In: Economics
For fiscal year 2019, the U.S. federal deficit was $984 billion and the national debt grew to $22.8 trillion. (You can find real-time numbers for the deficit, debt, and much more at US Debt Clock.) The Congressional Budget Office (CBO) projects federal deficits to exceed $1 trillion each year beginning in 2022 if current laws do not change. In 2019, federal debt held by the public was 78% of GDP, with the CBO projecting that to rise to more than 92% by 2029. In an April 2018 report, the Cato Institute stated that the United States is the only advanced country expected to show an increasing debt-to-GDP ratio through 2023*.

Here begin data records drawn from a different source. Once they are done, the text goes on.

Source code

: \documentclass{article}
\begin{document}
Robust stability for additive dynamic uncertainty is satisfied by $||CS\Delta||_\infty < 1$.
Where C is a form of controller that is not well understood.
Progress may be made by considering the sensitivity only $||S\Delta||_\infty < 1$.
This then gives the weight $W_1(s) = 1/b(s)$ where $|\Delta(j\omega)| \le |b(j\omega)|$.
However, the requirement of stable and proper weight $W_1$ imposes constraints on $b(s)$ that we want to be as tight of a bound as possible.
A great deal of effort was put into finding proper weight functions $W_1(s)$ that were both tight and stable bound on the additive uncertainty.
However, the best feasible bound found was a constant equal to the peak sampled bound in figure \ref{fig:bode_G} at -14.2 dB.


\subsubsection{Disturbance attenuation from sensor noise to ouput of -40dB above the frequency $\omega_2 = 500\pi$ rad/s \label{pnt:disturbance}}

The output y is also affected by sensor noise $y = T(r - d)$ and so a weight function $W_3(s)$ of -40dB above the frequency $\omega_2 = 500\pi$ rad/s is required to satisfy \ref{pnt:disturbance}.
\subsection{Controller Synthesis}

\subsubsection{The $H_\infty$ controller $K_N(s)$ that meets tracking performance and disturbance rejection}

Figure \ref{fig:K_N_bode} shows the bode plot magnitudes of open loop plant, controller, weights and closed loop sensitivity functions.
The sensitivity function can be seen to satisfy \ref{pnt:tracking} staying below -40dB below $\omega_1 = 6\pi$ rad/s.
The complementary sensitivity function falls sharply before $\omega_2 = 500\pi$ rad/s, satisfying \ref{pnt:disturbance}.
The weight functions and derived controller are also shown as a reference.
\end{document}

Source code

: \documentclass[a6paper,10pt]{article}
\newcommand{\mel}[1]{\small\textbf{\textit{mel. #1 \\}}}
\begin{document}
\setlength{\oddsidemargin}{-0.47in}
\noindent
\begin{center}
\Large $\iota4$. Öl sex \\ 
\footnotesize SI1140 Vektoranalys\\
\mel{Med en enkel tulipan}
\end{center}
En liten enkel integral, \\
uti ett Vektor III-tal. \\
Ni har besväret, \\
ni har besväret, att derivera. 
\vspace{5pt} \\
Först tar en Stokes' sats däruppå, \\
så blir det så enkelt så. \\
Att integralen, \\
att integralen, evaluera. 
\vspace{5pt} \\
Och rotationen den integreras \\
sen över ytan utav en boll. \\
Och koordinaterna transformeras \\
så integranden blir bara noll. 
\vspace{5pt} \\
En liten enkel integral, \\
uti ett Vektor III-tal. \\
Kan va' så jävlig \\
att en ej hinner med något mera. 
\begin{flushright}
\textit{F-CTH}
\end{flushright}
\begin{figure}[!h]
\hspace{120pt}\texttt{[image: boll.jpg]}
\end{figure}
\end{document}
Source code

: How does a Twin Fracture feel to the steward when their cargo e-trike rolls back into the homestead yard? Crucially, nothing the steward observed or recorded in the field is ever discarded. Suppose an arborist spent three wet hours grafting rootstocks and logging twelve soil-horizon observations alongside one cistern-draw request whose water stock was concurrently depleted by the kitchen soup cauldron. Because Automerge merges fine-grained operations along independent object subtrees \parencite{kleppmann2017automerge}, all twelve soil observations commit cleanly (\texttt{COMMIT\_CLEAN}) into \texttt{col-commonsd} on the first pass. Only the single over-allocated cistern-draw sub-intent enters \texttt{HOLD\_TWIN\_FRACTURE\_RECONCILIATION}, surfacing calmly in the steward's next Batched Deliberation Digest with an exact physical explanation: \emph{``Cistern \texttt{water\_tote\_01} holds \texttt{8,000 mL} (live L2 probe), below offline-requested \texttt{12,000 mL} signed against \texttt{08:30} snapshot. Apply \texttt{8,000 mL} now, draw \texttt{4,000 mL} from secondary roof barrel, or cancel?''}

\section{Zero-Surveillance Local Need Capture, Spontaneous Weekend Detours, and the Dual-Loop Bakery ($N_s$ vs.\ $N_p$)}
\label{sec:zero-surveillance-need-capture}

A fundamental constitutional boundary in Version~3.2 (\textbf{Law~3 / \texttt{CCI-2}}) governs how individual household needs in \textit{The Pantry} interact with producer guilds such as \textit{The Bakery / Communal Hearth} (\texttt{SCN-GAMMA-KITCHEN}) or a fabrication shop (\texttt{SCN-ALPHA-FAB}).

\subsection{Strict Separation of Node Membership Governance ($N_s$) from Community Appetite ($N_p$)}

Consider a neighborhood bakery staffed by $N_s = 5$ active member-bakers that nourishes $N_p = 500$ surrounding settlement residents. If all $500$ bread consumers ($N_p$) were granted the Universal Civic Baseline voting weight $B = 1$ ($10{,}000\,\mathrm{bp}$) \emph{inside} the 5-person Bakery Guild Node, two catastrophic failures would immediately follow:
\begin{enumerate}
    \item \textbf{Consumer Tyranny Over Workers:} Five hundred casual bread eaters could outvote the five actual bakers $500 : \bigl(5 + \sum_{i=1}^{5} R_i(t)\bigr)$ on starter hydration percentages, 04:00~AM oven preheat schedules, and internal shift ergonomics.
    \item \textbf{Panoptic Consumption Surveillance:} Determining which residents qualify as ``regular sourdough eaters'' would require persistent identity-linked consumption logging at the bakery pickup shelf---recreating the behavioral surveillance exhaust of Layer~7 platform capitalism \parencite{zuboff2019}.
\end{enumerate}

- Federal deficit is the difference between Revenue and Expenditure. Thus there is a deficit when the expenditure component is higher than revenue. Where as national debt is the total amount of money which a government borrows in order to finance its expenditure.
- Economic consequences of a rising fiscal deficit and national debt are that the government is left with less resources to fund its capital expenditure and other investment building projects where long term growth is assured, instead it has to spend most of the revenue it collects on repaying the interest payments. Increase in national debt reduces scope for spending on R&D, education and infrastructure. Where rising fiscal deficit leads to inflation as the money in circulation increases. While there is crowding out due to increased government borrowing, interest rates rise and this leads to private investments slowing down.
- We should be concerned about the rising deficit and debt if the deficit is highly unstable and the national debt is far more than as a percentage of GDP. Currently the U.S Federal debt ratio as a percentage of GDP is 138%, which is significantly higher. Whereas National debt as a percentage of GDP is far higher at 155%, which is a cause of concern. As the debt is more than the GDP, and GDP is shrinking because of the pandemic. Thus a debt to GDP ratio of more than 100% is a cause of concern.
- We owe this money to the overseas/domestic investors and governments who invest in U.S government bonds and it does make a difference in terms of level of concern if most of the borrowings are from one government such as China, etc as the external debt to GDP ratio is quite high at 130%. Other countries will easily be able to influence terms of trade which could detriment the freedom of the U.S government to make decisions.
- The government can increase tax rates on the super rich and increase the revenue base, it can spend the revenue base on capital expenditure where future growth is assured, instead of spending on discretionary means such as military spending. Thus it can increase the revenue base, reduce government spending on discretionary expenditure and increase spending on building capacities so as to achieve faster economic growth rate and thus increase the revenue base further.
- The federal budget spending has increased on Medicare and Medicaid services, more money is being spent on transfer payments such as unemployment insurance and other forms of compensations. Thus the governments expenditure has increased on relief and response measures while revenue base has fallen because several businesses were non functional during lockdown. The projections of the overall federal deficit are expected to rise as the deficit is increasingly being funded by the debt.